Aşık tarzı halk şiirinin temsilcileri ve bu temsilcilerin eserlerinden örnek metinler.

Aşık tarzı halk şiirinin temsilcileri, metin örnekleri

KARACAOĞLAN

Halk şiirinin öncüsü ve en büyük şairidir. Karacaoğlan'ın ne zaman yaşadığı ve nerede doğduğu kesin olarak bilinmez. Ancak onun "Haleb'i Osmanlı aldı, Dağı taşa katar bir gün" dizelerinden Abaza Hasan Paşa'nın 1658'deki isyanı ile ertesi yıl katledilişi anlatılmaktadır.

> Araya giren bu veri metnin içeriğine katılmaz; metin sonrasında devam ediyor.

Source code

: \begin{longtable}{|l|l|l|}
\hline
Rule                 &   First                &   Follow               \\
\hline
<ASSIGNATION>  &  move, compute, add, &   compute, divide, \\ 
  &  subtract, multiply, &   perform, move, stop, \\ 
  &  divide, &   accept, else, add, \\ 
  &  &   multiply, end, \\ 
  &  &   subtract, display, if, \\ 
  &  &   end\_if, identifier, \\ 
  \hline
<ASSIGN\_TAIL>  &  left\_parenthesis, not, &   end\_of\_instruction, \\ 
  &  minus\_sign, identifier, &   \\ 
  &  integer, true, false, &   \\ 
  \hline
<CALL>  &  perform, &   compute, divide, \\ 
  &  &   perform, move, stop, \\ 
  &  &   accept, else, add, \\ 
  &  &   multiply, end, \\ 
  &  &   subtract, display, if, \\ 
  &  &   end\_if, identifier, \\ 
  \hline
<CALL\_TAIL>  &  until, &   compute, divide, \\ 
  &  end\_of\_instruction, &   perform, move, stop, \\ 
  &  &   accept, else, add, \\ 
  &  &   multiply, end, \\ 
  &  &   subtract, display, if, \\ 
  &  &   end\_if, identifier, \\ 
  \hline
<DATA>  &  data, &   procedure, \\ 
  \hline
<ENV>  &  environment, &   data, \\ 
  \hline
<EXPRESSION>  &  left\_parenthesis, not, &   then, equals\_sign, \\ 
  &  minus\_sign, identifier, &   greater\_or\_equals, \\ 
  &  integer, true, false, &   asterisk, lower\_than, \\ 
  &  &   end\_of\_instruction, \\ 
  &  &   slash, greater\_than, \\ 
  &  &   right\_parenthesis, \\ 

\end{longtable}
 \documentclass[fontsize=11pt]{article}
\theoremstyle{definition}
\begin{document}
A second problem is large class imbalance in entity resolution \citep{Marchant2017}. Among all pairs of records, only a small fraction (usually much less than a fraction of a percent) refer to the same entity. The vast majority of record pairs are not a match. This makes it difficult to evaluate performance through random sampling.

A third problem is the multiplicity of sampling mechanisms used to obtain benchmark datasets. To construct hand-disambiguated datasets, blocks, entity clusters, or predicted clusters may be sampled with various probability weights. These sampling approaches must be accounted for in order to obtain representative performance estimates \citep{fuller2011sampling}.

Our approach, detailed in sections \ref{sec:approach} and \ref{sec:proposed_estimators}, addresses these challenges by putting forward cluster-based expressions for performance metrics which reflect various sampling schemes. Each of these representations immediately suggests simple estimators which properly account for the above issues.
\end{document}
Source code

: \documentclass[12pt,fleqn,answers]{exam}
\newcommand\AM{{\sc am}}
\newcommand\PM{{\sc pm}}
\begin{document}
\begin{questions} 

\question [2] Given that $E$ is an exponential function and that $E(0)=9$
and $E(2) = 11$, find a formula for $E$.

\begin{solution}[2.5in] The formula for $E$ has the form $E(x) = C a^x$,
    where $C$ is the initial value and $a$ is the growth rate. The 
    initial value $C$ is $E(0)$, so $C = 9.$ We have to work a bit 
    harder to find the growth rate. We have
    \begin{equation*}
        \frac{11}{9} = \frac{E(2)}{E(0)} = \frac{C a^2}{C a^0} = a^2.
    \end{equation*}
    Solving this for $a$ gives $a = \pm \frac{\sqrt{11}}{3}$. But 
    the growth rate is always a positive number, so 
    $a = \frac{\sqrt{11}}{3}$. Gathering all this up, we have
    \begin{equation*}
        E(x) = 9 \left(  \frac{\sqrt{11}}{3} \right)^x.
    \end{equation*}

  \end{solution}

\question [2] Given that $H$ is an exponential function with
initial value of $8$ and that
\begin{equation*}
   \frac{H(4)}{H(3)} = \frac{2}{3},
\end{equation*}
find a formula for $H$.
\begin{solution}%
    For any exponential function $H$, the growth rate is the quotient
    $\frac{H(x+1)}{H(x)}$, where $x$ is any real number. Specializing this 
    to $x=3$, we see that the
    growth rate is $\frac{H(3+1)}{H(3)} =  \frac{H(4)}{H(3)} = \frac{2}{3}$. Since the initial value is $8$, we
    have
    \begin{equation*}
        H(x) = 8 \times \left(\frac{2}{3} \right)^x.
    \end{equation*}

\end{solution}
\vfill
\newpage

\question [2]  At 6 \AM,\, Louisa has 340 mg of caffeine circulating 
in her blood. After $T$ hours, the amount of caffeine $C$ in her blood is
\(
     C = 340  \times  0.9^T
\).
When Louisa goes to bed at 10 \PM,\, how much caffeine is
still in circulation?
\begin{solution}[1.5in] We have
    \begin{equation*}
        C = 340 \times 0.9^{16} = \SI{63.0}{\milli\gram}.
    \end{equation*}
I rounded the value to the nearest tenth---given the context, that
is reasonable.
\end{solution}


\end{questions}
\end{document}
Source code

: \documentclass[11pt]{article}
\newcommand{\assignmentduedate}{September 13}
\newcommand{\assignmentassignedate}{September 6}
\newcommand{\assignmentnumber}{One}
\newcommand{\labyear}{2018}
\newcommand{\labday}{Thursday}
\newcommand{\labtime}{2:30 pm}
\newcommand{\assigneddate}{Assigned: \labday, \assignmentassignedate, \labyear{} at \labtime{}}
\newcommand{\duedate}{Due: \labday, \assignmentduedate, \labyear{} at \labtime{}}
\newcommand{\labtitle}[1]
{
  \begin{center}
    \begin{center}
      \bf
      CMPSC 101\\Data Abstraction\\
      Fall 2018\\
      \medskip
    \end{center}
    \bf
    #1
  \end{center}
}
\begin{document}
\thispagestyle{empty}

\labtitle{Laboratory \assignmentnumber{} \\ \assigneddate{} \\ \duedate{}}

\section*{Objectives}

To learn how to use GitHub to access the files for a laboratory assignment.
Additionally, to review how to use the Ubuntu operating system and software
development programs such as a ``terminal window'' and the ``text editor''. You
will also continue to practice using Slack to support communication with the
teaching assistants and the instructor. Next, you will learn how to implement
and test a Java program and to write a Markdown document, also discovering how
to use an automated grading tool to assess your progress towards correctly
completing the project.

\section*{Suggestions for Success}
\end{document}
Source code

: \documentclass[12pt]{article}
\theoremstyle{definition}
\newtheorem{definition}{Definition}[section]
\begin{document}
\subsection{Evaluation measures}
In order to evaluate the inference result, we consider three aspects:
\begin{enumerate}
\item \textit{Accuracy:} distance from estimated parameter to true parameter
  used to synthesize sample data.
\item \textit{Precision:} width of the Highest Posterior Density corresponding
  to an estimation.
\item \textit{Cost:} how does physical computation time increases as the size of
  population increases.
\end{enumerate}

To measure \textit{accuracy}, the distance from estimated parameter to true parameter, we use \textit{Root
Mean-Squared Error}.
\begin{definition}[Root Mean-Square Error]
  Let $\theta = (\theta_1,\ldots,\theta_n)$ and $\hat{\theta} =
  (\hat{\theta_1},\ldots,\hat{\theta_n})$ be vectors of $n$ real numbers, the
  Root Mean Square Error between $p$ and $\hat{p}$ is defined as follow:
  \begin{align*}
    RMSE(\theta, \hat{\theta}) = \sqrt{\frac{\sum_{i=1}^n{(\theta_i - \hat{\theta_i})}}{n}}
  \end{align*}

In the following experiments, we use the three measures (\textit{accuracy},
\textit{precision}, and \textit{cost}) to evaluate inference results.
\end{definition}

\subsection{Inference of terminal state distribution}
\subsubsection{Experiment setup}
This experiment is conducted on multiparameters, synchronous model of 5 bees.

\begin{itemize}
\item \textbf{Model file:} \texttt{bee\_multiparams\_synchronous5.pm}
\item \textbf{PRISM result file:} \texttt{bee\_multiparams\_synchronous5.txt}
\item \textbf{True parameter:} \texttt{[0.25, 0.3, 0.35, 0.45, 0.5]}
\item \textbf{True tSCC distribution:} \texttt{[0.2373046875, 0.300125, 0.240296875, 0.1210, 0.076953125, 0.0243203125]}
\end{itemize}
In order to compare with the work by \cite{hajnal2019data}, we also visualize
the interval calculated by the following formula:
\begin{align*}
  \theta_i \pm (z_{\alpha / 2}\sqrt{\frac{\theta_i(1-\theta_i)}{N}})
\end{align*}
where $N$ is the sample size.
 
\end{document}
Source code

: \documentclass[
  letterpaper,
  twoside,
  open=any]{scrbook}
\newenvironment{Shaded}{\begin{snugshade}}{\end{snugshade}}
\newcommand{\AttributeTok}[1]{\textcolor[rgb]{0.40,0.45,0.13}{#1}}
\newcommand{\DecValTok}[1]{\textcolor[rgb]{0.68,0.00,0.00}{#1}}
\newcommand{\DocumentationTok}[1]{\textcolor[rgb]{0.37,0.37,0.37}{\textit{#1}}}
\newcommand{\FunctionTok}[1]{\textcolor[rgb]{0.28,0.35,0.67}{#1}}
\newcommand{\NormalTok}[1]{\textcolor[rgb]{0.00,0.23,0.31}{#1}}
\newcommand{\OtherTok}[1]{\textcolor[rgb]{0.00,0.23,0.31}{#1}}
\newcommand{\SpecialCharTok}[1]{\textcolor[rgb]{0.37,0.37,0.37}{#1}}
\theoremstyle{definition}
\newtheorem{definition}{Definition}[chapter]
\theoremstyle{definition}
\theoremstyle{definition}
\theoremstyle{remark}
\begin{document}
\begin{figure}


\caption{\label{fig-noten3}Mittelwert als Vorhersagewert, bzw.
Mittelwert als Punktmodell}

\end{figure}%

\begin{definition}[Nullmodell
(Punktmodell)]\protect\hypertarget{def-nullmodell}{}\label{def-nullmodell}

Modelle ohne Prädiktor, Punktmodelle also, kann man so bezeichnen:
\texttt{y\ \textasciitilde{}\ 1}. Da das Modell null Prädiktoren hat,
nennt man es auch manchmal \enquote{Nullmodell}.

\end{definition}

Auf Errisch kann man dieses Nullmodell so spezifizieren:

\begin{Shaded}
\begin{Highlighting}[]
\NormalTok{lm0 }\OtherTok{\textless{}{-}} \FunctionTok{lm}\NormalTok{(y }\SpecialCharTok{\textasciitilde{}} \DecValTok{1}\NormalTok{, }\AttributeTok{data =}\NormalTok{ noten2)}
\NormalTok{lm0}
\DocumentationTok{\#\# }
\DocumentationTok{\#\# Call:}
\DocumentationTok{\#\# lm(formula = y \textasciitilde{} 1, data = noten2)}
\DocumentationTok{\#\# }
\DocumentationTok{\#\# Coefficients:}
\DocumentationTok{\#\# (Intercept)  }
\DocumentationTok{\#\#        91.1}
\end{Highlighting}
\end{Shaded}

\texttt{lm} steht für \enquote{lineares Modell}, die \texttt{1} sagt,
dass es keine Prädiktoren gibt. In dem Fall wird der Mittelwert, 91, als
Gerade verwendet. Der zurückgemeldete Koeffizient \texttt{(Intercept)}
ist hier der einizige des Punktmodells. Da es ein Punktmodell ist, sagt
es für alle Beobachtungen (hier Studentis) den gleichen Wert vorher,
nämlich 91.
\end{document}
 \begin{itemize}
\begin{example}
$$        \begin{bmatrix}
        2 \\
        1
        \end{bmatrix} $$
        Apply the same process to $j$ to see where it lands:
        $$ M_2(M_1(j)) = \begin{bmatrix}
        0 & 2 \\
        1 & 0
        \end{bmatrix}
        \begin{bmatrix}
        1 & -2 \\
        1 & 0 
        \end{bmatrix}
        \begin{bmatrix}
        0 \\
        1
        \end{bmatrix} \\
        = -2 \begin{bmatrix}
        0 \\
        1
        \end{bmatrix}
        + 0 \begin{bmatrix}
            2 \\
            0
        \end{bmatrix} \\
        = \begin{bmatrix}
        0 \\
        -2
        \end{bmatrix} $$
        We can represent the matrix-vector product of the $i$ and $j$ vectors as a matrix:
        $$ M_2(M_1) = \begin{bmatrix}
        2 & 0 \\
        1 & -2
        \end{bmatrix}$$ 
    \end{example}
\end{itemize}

Bu da Karacaoğlan'ın 17. yüzyılda yaşadığını gösterir. Karacaoğlan Aşık edebiyatının en duygusal ozanlarından biridir.
Şiirlerinde din dışı konuları işlemiş, özellikle aşk, sevgilinin güzelliklerinin övgüsü, ayrılık, özlem, kavuşma isteği ve doğa, şiirlerinin ana konusu olmuştur.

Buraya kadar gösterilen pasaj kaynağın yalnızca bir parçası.